BEGIN MATERIAL PROVIDED

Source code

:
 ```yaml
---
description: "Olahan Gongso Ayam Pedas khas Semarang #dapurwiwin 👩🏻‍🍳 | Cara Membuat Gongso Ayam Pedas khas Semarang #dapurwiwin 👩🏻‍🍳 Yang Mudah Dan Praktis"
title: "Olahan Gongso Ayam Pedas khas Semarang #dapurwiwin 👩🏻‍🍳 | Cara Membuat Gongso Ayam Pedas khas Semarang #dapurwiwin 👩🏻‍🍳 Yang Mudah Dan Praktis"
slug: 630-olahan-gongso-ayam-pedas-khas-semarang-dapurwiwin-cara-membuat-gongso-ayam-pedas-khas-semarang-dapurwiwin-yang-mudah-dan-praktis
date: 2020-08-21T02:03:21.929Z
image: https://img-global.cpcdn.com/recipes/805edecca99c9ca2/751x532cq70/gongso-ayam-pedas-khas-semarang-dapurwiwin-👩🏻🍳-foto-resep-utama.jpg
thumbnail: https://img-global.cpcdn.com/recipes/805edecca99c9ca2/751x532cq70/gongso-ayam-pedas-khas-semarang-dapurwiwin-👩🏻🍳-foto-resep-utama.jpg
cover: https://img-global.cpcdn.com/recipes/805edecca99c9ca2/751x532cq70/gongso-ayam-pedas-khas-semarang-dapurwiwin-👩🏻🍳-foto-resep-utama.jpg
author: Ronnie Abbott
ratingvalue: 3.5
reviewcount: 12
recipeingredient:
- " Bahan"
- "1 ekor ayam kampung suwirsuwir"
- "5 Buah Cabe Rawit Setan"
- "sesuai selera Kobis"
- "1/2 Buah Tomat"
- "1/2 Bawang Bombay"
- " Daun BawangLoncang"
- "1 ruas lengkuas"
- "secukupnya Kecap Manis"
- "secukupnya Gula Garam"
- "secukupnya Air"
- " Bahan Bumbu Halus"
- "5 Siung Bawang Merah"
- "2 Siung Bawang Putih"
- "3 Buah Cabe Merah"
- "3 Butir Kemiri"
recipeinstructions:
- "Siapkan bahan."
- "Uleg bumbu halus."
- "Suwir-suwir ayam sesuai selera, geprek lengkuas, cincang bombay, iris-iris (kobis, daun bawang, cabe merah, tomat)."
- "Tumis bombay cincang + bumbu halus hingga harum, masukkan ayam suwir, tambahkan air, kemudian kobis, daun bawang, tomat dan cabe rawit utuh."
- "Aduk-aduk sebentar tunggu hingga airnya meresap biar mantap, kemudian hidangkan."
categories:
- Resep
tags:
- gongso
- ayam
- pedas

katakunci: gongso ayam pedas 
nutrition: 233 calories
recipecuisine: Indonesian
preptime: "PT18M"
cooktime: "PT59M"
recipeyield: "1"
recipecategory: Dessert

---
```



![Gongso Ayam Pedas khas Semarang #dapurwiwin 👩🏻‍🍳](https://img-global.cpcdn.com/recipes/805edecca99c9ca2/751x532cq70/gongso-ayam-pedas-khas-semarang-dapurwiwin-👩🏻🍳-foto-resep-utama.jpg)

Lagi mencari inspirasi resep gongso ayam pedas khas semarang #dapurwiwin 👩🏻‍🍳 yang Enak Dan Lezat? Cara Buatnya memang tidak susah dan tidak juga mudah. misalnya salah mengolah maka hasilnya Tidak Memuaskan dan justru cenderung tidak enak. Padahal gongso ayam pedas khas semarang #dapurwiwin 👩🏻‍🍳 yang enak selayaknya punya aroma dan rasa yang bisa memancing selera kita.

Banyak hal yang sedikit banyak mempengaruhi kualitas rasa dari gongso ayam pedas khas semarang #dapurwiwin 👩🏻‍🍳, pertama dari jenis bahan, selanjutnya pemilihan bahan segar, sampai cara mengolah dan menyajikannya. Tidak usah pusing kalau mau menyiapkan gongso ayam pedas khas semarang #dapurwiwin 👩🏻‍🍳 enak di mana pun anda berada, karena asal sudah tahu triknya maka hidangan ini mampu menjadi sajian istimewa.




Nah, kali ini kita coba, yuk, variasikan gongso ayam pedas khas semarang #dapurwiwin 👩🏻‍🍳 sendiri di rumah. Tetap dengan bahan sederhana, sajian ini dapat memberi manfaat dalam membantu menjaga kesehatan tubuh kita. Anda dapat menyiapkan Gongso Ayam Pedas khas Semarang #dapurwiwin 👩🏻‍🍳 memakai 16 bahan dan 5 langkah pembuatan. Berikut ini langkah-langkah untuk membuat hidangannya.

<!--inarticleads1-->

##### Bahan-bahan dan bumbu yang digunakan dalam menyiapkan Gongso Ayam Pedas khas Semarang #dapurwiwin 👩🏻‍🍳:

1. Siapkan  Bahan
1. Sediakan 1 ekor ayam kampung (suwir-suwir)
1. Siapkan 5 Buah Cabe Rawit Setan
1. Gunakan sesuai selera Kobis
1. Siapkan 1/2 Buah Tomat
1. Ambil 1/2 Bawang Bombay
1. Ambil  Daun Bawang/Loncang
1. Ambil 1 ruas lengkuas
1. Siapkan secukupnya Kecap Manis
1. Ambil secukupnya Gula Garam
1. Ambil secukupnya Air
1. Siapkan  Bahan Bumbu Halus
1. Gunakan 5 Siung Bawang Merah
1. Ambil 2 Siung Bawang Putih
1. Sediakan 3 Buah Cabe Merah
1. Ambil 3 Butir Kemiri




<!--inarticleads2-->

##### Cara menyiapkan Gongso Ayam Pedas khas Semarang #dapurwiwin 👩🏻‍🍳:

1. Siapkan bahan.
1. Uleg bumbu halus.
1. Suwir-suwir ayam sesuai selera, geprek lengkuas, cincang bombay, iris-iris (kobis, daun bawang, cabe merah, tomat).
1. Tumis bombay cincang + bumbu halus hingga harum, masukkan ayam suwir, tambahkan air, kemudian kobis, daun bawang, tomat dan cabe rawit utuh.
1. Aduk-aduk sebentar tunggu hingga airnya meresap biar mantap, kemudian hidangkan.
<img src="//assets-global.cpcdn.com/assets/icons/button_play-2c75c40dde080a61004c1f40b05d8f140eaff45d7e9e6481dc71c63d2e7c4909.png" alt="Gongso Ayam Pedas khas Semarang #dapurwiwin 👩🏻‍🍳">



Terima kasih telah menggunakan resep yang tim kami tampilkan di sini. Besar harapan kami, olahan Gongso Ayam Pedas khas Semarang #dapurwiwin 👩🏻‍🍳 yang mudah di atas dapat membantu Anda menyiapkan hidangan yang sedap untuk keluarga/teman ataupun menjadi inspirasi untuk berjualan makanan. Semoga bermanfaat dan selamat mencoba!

END MATERIAL PROVIDED

## TASK DIRECTIONS
Search the listing for the word "Tidak" and return each line that holds it.

## WRITTEN SOLUTION
Lagi mencari inspirasi resep gongso ayam pedas khas semarang #dapurwiwin 👩🏻‍🍳 yang Enak Dan Lezat? Cara Buatnya memang tidak susah dan tidak juga mudah. misalnya salah mengolah maka hasilnya Tidak Memuaskan dan justru cenderung tidak enak. Padahal gongso ayam pedas khas semarang #dapurwiwin 👩🏻‍🍳 yang enak selayaknya punya aroma dan rasa yang bisa memancing selera kita.
Banyak hal yang sedikit banyak mempengaruhi kualitas rasa dari gongso ayam pedas khas semarang #dapurwiwin 👩🏻‍🍳, pertama dari jenis bahan, selanjutnya pemilihan bahan segar, sampai cara mengolah dan menyajikannya. Tidak usah pusing kalau mau menyiapkan gongso ayam pedas khas semarang #dapurwiwin 👩🏻‍🍳 enak di mana pun anda berada, karena asal sudah tahu triknya maka hidangan ini mampu menjadi sajian istimewa.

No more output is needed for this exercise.